One of the many things that continues to mystify me about American society - and maybe it is not only American society, but Western society in general - is the way we equate "thin" with "fit" and "healthy." I've seen several studies that showed that people who fall into the BMI range currently classified as "overweight" live longer and are healthier than those who fall into the "healthy" range. This, of course, makes me think that what we define as healthy is not really healthy, but rather some sort of beauty aesthetic that has pervaded the medical establishment and convinced us that "thin" is "healthy." I've been thinking about this a lot lately because I've been running a lot to train for a half marathon on June 5. At the start of my training, or maybe even a little before, I successfully used Phase I of the South Beach Diet to drop a few pounds. However, during that phase it took me almost 77 minutes to run seven miles, and I thought I might burst my lungs and that my thigh muscles would rip themselves from my femurs. Thin, but not in great shape.

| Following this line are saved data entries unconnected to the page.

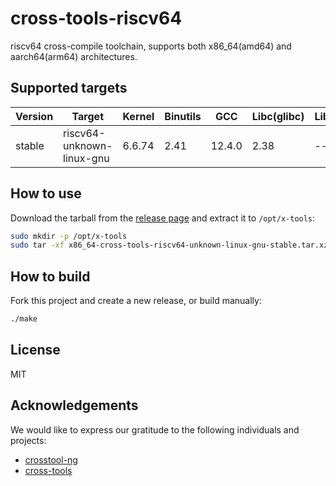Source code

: # cross-tools-riscv64

riscv64 cross-compile toolchain, supports both x86_64(amd64) and aarch64(arm64) architectures.

## Supported targets

| Version | Target                    | Kernel | Binutils | GCC    | Libc(glibc) | Libc(musl) |
| ------- | ------------------------- | ------ | -------- | ------ | ----------- | ---------- |
| stable  | riscv64-unknown-linux-gnu | 6.6.74 | 2.41     | 12.4.0 | 2.38        | ---        |


## How to use

Download the tarball from the [release page](https://github.com/czhehua/cross-tool-riscv64/releases) and extract it to `/opt/x-tools`:

```sh
sudo mkdir -p /opt/x-tools
sudo tar -xf x86_64-cross-tools-riscv64-unknown-linux-gnu-stable.tar.xz -C /opt/x-tools
```

## How to build

Fork this project and create a new release, or build manually:

```sh
./make
```

## License

MIT

## Acknowledgements

We would like to express our gratitude to the following individuals and projects:

- [crosstool-ng](https://github.com/crosstool-ng/crosstool-ng)
- [cross-tools](https://github.com/loong64/cross-tools)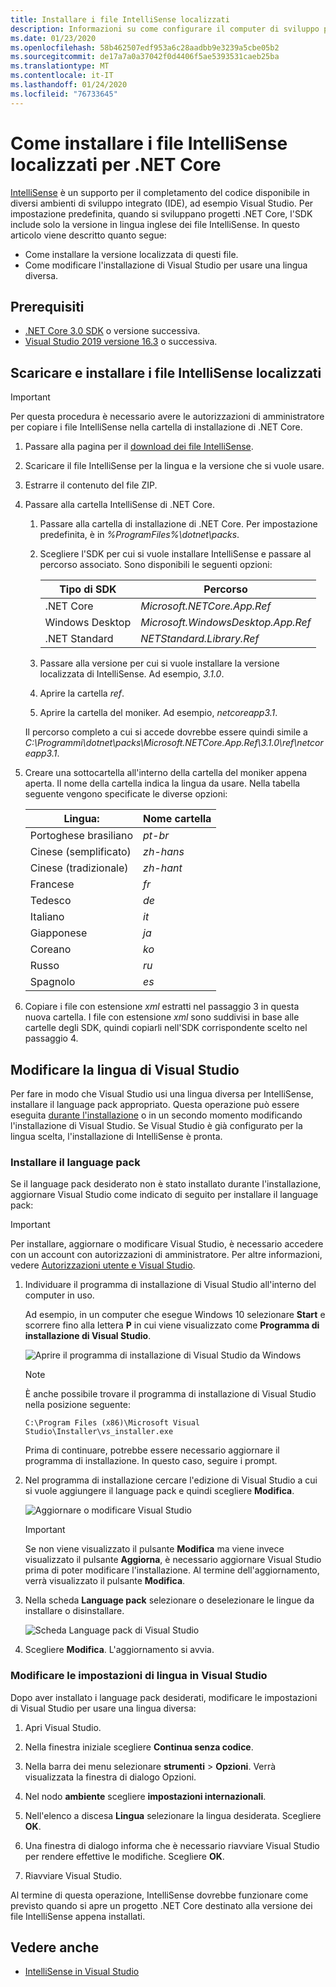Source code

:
 ```yaml
---
title: Installare i file IntelliSense localizzati
description: Informazioni su come configurare il computer di sviluppo per l'uso di file IntelliSense localizzati per i progetti .NET Core in Visual Studio.
ms.date: 01/23/2020
ms.openlocfilehash: 58b462507edf953a6c28aadbb9e3239a5cbe05b2
ms.sourcegitcommit: de17a7a0a37042f0d4406f5ae5393531caeb25ba
ms.translationtype: MT
ms.contentlocale: it-IT
ms.lasthandoff: 01/24/2020
ms.locfileid: "76733645"
---
```

# <a name="how-to-install-localized-intellisense-files-for-net-core"></a>Come installare i file IntelliSense localizzati per .NET Core

[IntelliSense](/visualstudio/ide/using-intellisense) è un supporto per il completamento del codice disponibile in diversi ambienti di sviluppo integrato (IDE), ad esempio Visual Studio. Per impostazione predefinita, quando si sviluppano progetti .NET Core, l'SDK include solo la versione in lingua inglese dei file IntelliSense. In questo articolo viene descritto quanto segue:

- Come installare la versione localizzata di questi file.
- Come modificare l'installazione di Visual Studio per usare una lingua diversa.

## <a name="prerequisites"></a>Prerequisiti

- [.NET Core 3.0 SDK](https://dotnet.microsoft.com/download/dotnet-core) o versione successiva.
- [Visual Studio 2019 versione 16.3](https://visualstudio.microsoft.com/downloads/?utm_medium=microsoft&utm_source=docs.microsoft.com&utm_campaign=inline+link&utm_content=download+vs2019) o successiva.

## <a name="download-and-install-the-localized-intellisense-files"></a>Scaricare e installare i file IntelliSense localizzati

> [!IMPORTANT]
> Per questa procedura è necessario avere le autorizzazioni di amministratore per copiare i file IntelliSense nella cartella di installazione di .NET Core.

1. Passare alla pagina per il [download dei file IntelliSense](https://dotnet.microsoft.com/download/dotnet-core/intellisense).

1. Scaricare il file IntelliSense per la lingua e la versione che si vuole usare.

1. Estrarre il contenuto del file ZIP.

1. Passare alla cartella IntelliSense di .NET Core.

   1. Passare alla cartella di installazione di .NET Core. Per impostazione predefinita, è in *%ProgramFiles%\dotnet\packs*.
   1. Scegliere l'SDK per cui si vuole installare IntelliSense e passare al percorso associato. Sono disponibili le seguenti opzioni:

      | Tipo di SDK        | Percorso                               |
      | --------------- | ---------------------------------- |
      | .NET Core       | *Microsoft.NETCore.App.Ref*        |
      | Windows Desktop | *Microsoft.WindowsDesktop.App.Ref* |
      | .NET Standard   | *NETStandard.Library.Ref*          |
   
   1. Passare alla versione per cui si vuole installare la versione localizzata di IntelliSense. Ad esempio, *3.1.0*.
   1. Aprire la cartella *ref*.
   1. Aprire la cartella del moniker. Ad esempio, *netcoreapp3.1*.

   Il percorso completo a cui si accede dovrebbe essere quindi simile a *C:\Programmi\dotnet\packs\Microsoft.NETCore.App.Ref\3.1.0\ref\netcoreapp3.1*.

1. Creare una sottocartella all'interno della cartella del moniker appena aperta. Il nome della cartella indica la lingua da usare. Nella tabella seguente vengono specificate le diverse opzioni:

   | Lingua:              | Nome cartella |
   | --------------------- | ----------- |
   | Portoghese brasiliano  | *pt-br*     |
   | Cinese (semplificato)  | *zh-hans*   |
   | Cinese (tradizionale) | *zh-hant*   |
   | Francese                | *fr*        |
   | Tedesco                | *de*        |
   | Italiano               | *it*        |
   | Giapponese              | *ja*        |
   | Coreano                | *ko*        |
   | Russo               | *ru*        |
   | Spagnolo               | *es*        |

1. Copiare i file con estensione *xml* estratti nel passaggio 3 in questa nuova cartella. I file con estensione *xml* sono suddivisi in base alle cartelle degli SDK, quindi copiarli nell'SDK corrispondente scelto nel passaggio 4.

## <a name="modify-visual-studio-language"></a>Modificare la lingua di Visual Studio

Per fare in modo che Visual Studio usi una lingua diversa per IntelliSense, installare il language pack appropriato. Questa operazione può essere eseguita [durante l'installazione](/visualstudio/install/install-visual-studio#step-6---install-language-packs-optional) o in un secondo momento modificando l'installazione di Visual Studio. Se Visual Studio è già configurato per la lingua scelta, l'installazione di IntelliSense è pronta.

### <a name="install-the-language-pack"></a>Installare il language pack

Se il language pack desiderato non è stato installato durante l'installazione, aggiornare Visual Studio come indicato di seguito per installare il language pack:

> [!IMPORTANT]
> Per installare, aggiornare o modificare Visual Studio, è necessario accedere con un account con autorizzazioni di amministratore. Per altre informazioni, vedere [Autorizzazioni utente e Visual Studio](/visualstudio/ide/user-permissions-and-visual-studio).

1. Individuare il programma di installazione di Visual Studio all'interno del computer in uso.

   Ad esempio, in un computer che esegue Windows 10 selezionare **Start** e scorrere fino alla lettera **P** in cui viene visualizzato come **Programma di installazione di Visual Studio**.

   ![Aprire il programma di installazione di Visual Studio da Windows](./media/localized-intellisense/vs-installer-windows-start.png)

   > [!NOTE]
   > È anche possibile trovare il programma di installazione di Visual Studio nella posizione seguente:
   >
   > `C:\Program Files (x86)\Microsoft Visual Studio\Installer\vs_installer.exe`

   Prima di continuare, potrebbe essere necessario aggiornare il programma di installazione. In questo caso, seguire i prompt.

1. Nel programma di installazione cercare l'edizione di Visual Studio a cui si vuole aggiungere il language pack e quindi scegliere **Modifica**.

   ![Aggiornare o modificare Visual Studio](./media/localized-intellisense/vs-installer-modify.png)

   > [!IMPORTANT]
   > Se non viene visualizzato il pulsante **Modifica** ma viene invece visualizzato il pulsante **Aggiorna**, è necessario aggiornare Visual Studio prima di poter modificare l'installazione.
   > Al termine dell'aggiornamento, verrà visualizzato il pulsante **Modifica**.

1. Nella scheda **Language pack** selezionare o deselezionare le lingue da installare o disinstallare.

   ![Scheda Language pack di Visual Studio](./media/localized-intellisense/vs-modify-language-packs.png)

1. Scegliere **Modifica**. L'aggiornamento si avvia.

### <a name="modify-language-settings-in-visual-studio"></a>Modificare le impostazioni di lingua in Visual Studio

Dopo aver installato i language pack desiderati, modificare le impostazioni di Visual Studio per usare una lingua diversa:

1. Apri Visual Studio.

1. Nella finestra iniziale scegliere **Continua senza codice**.

1. Nella barra dei menu selezionare **strumenti** > **Opzioni**. Verrà visualizzata la finestra di dialogo Opzioni.

1. Nel nodo **ambiente** scegliere **impostazioni internazionali**.

1. Nell'elenco a discesa **Lingua** selezionare la lingua desiderata. Scegliere **OK**. 

1. Una finestra di dialogo informa che è necessario riavviare Visual Studio per rendere effettive le modifiche. Scegliere **OK**.

1. Riavviare Visual Studio.

Al termine di questa operazione, IntelliSense dovrebbe funzionare come previsto quando si apre un progetto .NET Core destinato alla versione dei file IntelliSense appena installati.

## <a name="see-also"></a>Vedere anche

- [IntelliSense in Visual Studio](/visualstudio/ide/using-intellisense)
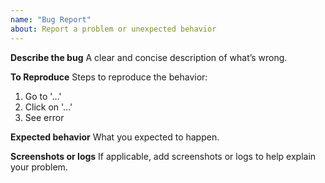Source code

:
 ```yaml
---
name: "Bug Report"
about: Report a problem or unexpected behavior
---
```


**Describe the bug**
A clear and concise description of what’s wrong.

**To Reproduce**
Steps to reproduce the behavior:
1. Go to '...'
2. Click on '...'
3. See error

**Expected behavior**
What you expected to happen.

**Screenshots or logs**
If applicable, add screenshots or logs to help explain your problem.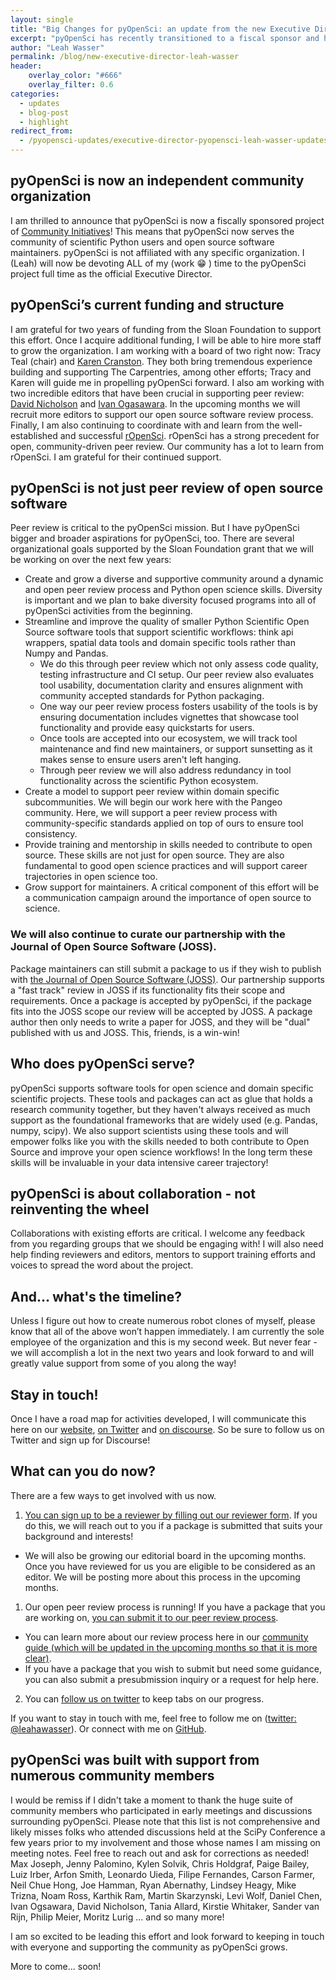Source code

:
 ```yaml
---
layout: single
title: "Big Changes for pyOpenSci: an update from the new Executive Director, Leah Wasser"
excerpt: "pyOpenSci has recently transitioned to a fiscal sponsor and has a new executive director - Leah Wasser. Learn more about our goals over the next few years and how to get involved with the community."
author: "Leah Wasser"
permalink: /blog/new-executive-director-leah-wasser
header:
    overlay_color: "#666"
    overlay_filter: 0.6
categories:
  - updates
  - blog-post
  - highlight
redirect_from:
  - /pyopensci-updates/executive-director-pyopensci-leah-wasser-updates/
---
```



## pyOpenSci is now an independent community organization

I am thrilled to announce that pyOpenSci is now a fiscally sponsored project of 
[Community Initiatives](https://communityin.org/our-projects/support-a-project/)! This means that pyOpenSci now serves the community of 
scientific Python users and open source software maintainers. pyOpenSci is not 
affiliated with any specific organization. I (Leah) will now be devoting ALL of my 
(work :grin: ) time to the pyOpenSci project full time as the official Executive Director. 

## pyOpenSci’s current funding and structure

I am grateful for two years of funding from the Sloan Foundation to 
support this effort. Once I acquire additional funding, I 
will be able to hire more staff to grow the organization. I am working with a 
board of two right now: Tracy Teal (chair) and [Karen Cranston](https://karencranston.ca/). They both bring 
tremendous experience building and supporting The Carpentries, among other 
efforts; Tracy and Karen will guide me in propelling pyOpenSci forward. I also am 
working with two incredible editors that have been crucial in supporting peer 
review: [David Nicholson](https://nicholdav.info/) and [Ivan Ogasawara](https://xmnlab.github.io/). 
In the upcoming months we will recruit more editors to support our open source software review process. 
Finally, I am also continuing to coordinate with and learn from the 
well-established and successful [rOpenSci](https://www.ropensci.org). 
rOpenSci has a strong precedent for open, community-driven peer review. Our 
community has a lot to learn from rOpenSci. I am grateful for their
continued support. 

## pyOpenSci is not just peer review of open source software 
Peer review is critical to the pyOpenSci mission. But I have pyOpenSci  bigger 
and broader aspirations for pyOpenSci, too. There are several organizational 
goals supported by the Sloan Foundation grant that we will be working on over 
the next few years:
* Create and grow a diverse and supportive community around a dynamic and 
open peer review process and Python open science skills. Diversity is important and we plan to bake diversity focused programs into all of pyOpenSci activities from the beginning.
* Streamline and improve the quality of smaller Python Scientific Open Source software tools that support scientific workflows: think api wrappers, spatial data tools and domain specific tools rather than Numpy and Pandas.  
  * We do this through peer review which not only assess code quality, testing infrastructure and CI setup. Our peer review also evaluates tool usability, documentation clarity and ensures alignment with community accepted standards for Python packaging.
  * One way our peer review process fosters usability of the tools is by ensuring documentation includes vignettes that showcase tool functionality and provide easy quickstarts for users. 
  * Once tools are accepted into our ecosystem, we will track tool maintenance and find new maintainers, or support sunsetting as it makes sense to ensure users aren't left hanging.
  * Through peer review we will also address redundancy in tool functionality across the scientific Python ecosystem.
* Create a model to support peer review within domain specific subcommunities. We will begin our work here with the Pangeo community. Here, we will support a peer review process with community-specific standards applied on top of ours to ensure tool consistency.   
* Provide training and mentorship in skills needed to contribute to open source. These skills are not just for open source. They are also fundamental to good open science practices and will support career trajectories in open science too. 
* Grow support for maintainers. A critical component of this effort will be a communication campaign around the importance of open source to science. 

### We will also continue to curate our partnership with the Journal of Open Source Software (JOSS). 
Package maintainers can still submit a package to us if they wish to publish with 
[the Journal of Open Source Software (JOSS)](https://joss.theoj.org/). Our partnership supports a "fast track" review in JOSS if its functionality 
fits their scope and requirements. Once a package is accepted by pyOpenSci, if 
the package fits into the JOSS scope our review will be accepted by JOSS. A package 
author then only needs to write a paper for JOSS, and they will be "dual"
published with us and JOSS. This, friends, is a win-win!

## Who does pyOpenSci serve?
pyOpenSci supports software tools for open science and domain specific 
scientific projects. These tools and packages can act as glue that holds a 
research community together, but they haven't always received as much support 
as the foundational frameworks that are widely used (e.g. Pandas, numpy, scipy).
We also support scientists using these tools and will empower folks like you 
with the skills needed to both contribute to Open Source and improve your open 
science workflows! In the long term these skills will be invaluable in your 
data intensive career trajectory!

## pyOpenSci is about collaboration - not reinventing the wheel
Collaborations with existing efforts are critical. I welcome any feedback from 
you regarding groups that we should be engaging with! I will also need help 
finding reviewers and editors, mentors to support training efforts and voices to 
spread the word about the project.

## And… what's the timeline?
Unless I figure out how to create numerous robot clones of myself, please know 
that all of the above won’t happen immediately. I am currently the sole 
employee of the organization and this is my second week. But never fear - we 
will accomplish a lot in the next two years and look forward to and will greatly
value support from some of you along the way!

## Stay in touch!
Once I have a road map for activities developed, I will communicate this here on our 
[website](https://www.pyopensci.org/), [on Twitter](https://www.twitter.com/pyopensci) 
and [on discourse](https://pyopensci.discourse.group/). So be sure to 
follow us on Twitter and sign up for Discourse! 

## What can you do now?
There are a few ways to get involved with us now.

1. [You can sign up to be a reviewer by filling out our reviewer form](https://forms.gle/B6zAukLCvJot5nws6). If you do this, we will reach out to you if a package is submitted that suits your background and interests!
  * We will also be growing our editorial board in the upcoming months. Once you have reviewed for us you are eligible to be considered as an editor. We will be posting more about this process in the upcoming months.
1. Our open peer review process is running! If you have a package that you are working on, [you can submit it to our peer review process](https://github.com/pyOpenSci/software-review/issues). 
  * You can learn more about our review process here in our [community guide (which will be updated in the upcoming months so that it is more clear)](https://www.pyopensci.org/contributing-guide/open-source-software-peer-review/aims-and-scope.html).
  * If you have a package that you wish to submit but need some guidance, you can also submit a presubmission inquiry or a request for help here.
2. You can [follow us on twitter](https://www.twitter.com/pyopensci) to keep tabs on our progress. 

If you want to stay in touch with me, feel free to follow me on
([twitter: @leahawasser](https://www.twitter.com/leahawasser)). Or connect with 
me on [GitHub](https://www.github.com/lwasser). 

## pyOpenSci was built with support from numerous community members
I would be remiss if I didn't take a moment to thank the huge suite of community
members who participated in early meetings and discussions surrounding pyOpenSci.
Please note that this list is not comprehensive and likely misses folks who 
attended discussions held at the SciPy Conference a few years prior to my involvement and those
whose names I am missing on meeting notes. Feel free to reach out and ask for 
corrections as needed!  Max Joseph, Jenny Palomino, Kylen Solvik, Chris Holdgraf, 
Paige Bailey, Luiz Irber,
Arfon Smith, Leonardo Uieda, Filipe Fernandes, Carson Farmer, Neil Chue Hong,
Joe Hamman, Ryan Abernathy, Lindsey Heagy, Mike Trizna, Noam Ross, Karthik Ram,
Martin Skarzynski, Levi Wolf, Daniel Chen, Ivan Ogsawara, David Nicholson, Tania Allard, 
Kirstie Whitaker, Sander van Rijn, Philip Meier, Moritz Lurig ... and so many 
more!

I am so excited to be leading this effort and look forward to keeping in touch 
with everyone and supporting the community as pyOpenSci grows. 

More to come... soon!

As I ran more, I discovered that I was getting fatter. Some people suggested that I was gaining weight because I added muscle, although I am sure that I have. Unfortunately, as proven by my jeans not wanting to button around my increasingly rotund belly and wider hips, I am actually getting flabbier. I had a very ugly incident this morning with a shirt that used to fit fine and now is most unattractive as I bulge out of the side slits. I know that the weight is from the ravenous appetite that I developed to feed to running. I try to eat healthy, but it is really hard for me because I am almost always hungry, which inevitably leads to binging on, say, cheesecake after dinner last night. (It would have been a very "Golden Girls" moment if I had three lady friends sharing it with me, but alas I just stuffed it in my face while on the phone.)

Yet I am also far fitter. When I ran 12 miles last Saturday, my average mile was 9 minutes, 40 seconds. I didn't get tired until the 10.5 mile. Part of the reason I could run so well was because I fueled the run with carbs beforehand, had energy supplements during it, and ate a protein bar afterward. So although I burned 1200 calories, I consumed 600 just to accomplish it. Then I binge ate because I was hungry an went to a 12 hour birthday extravaganza that involved enormous quantities of candy (Take 5 is possibly my new favorite candy bar; sorry Mars...) and on my way there I passed a Polish bakery, so of course I had to stop in and buy a paczki (donut, pronounced panchki) or four, but I am getting off the point a little bit.

The point is that I am definitely fatter. I am also definitely fitter. I am insanely proud of how far I've come with this running thing, especially given my asthmatic childhood which involved at least one ER visit each spring and fall when I did strenuous things like, say, sleep. I just wish that my fitness was not buried under so much flab.